Affrontements en Côte d'Ivoire - Le pourrissement

En Côte d'Ivoire, les jeux sont faits: Laurent Gbagbo, le président sortant, a opté pour le pourrissement. À preuve, les troupes qui lui sont fidèles ont tiré hier sur les partisans d'Alassane Ouattara, vainqueur des récentes élections présidentielles, alors qu'ils se rendaient au siège de la télévision nationale. L'espoir de ces derniers? Remplacer le patron nommé par Gbagbo par celui choisi ces jours-ci par Ouattara.

Cette histoire de télévision résume à elle seule la situation surréaliste qui prévaut actuellement à Abidjan. Il y a deux présidents, deux premiers ministres, deux gouvernements et surtout deux armées ou milices rassemblant des milliers d'individus le doigt sur la gâchette de leur fusil. Deux gouvernements qui nomment des fonctionnaires, ordonnent des missions et tentent de mettre la main sur le trésor d'État. Vu l'évolution du dossier, il ne serait pas étonnant que ce pourrissement se transforme en une guerre civile.

Car cette division par deux colle par ailleurs aux frontières géographiques, ethniques et religieuses de la Côte d'Ivoire. Bastion d'Ouattara, le nord est majoritairement musulman. Le sud, on l'aura évidemment deviné, est chrétien; on précisera que Gbagbo est un chrétien évangéliste sensible aux discours disloqués des évangélistes américains. Le sud est par ailleurs l'objet de toutes les convoitises pour une raison bien simple: c'est là que sont concentrées les richesses du pays, soit le cacao, le café et le pétrole.

Cela étant, Ouattara dispose dans sa manche d'un soutien de poids: la communauté internationale est derrière lui. De la Russie aux États-Unis, en passant par l'ONU, l'Union africaine, l'Union européenne et bien d'autres, tout un chacun rappelle et souligne à l'intention de Gbagbo qu'il a perdu la présidentielle. Et qu'il doit donc céder la place, plier bagage. L'homme s'entêtant, de premières mesures ont été décidées. Celles commandées par Barack Obama les résument: restriction des visas et surtout gel des avoirs détenus par Gbagbo et ses proches dans les pays étrangers.
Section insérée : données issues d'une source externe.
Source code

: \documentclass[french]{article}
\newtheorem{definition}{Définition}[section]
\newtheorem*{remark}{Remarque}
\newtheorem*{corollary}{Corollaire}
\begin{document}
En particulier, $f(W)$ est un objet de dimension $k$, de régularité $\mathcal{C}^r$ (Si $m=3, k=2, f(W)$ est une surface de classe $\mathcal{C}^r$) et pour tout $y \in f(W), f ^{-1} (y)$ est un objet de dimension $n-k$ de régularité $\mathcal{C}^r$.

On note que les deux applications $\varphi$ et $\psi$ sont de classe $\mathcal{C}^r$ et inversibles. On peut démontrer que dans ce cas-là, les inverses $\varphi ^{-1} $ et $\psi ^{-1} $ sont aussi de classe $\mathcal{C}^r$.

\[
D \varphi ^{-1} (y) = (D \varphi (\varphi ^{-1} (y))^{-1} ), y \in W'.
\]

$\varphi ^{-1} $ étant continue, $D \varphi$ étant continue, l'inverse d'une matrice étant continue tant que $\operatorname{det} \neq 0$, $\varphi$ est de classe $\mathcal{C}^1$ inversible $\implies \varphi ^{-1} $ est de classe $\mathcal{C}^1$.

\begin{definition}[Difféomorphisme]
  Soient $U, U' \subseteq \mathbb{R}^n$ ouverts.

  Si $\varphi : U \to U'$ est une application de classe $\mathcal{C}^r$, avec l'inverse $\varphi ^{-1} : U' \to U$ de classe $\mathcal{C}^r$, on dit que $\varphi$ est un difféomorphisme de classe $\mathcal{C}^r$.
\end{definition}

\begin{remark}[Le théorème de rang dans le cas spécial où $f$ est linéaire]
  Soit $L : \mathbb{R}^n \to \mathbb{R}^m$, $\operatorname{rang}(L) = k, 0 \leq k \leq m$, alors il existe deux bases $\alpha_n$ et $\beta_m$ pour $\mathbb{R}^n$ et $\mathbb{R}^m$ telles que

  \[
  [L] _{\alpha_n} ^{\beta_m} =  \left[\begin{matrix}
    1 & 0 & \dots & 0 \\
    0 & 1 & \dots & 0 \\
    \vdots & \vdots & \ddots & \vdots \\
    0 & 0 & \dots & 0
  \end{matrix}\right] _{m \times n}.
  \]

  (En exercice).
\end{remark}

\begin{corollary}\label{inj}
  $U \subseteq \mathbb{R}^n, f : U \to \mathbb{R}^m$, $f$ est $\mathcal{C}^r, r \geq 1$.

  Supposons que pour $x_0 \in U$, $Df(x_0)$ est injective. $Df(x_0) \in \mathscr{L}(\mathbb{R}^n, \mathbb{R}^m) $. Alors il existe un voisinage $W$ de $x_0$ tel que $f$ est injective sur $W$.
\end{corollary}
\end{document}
Ce mur de protestations et de gestes posés pourrait bien déboucher sur un retournement, celui de l'armée. Voilà, depuis qu'il est président officieux Ouattara s'est appliqué à contre-attaquer sur le flanc de l'argent, celui que l'État perçoit. Cela va de la signature officielle de l'État à la perception des sommes versées par les entreprises pour divers services, etc. Toujours est-il que les caisses du gouvernement s'asséchant, Ouattara et les siens calculent que d'ici deux à trois mois, Gbagbo ne sera plus en mesure de payer les engagés dans l'armée.

Aujourd'hui, beaucoup craignent que le perdant opte pour ce qu'il a fait dans le passé, soit la fuite en avant, soit la stratégie du hérisson. En effet, il ne serait pas étonnant, au vu de son comportement depuis une quinzaine de jours, que Gbagbo se replie sur ses terres du sud et entraîne le pays dans une autre guerre civile. Et ce, par fanatisme plus que toute autre chose.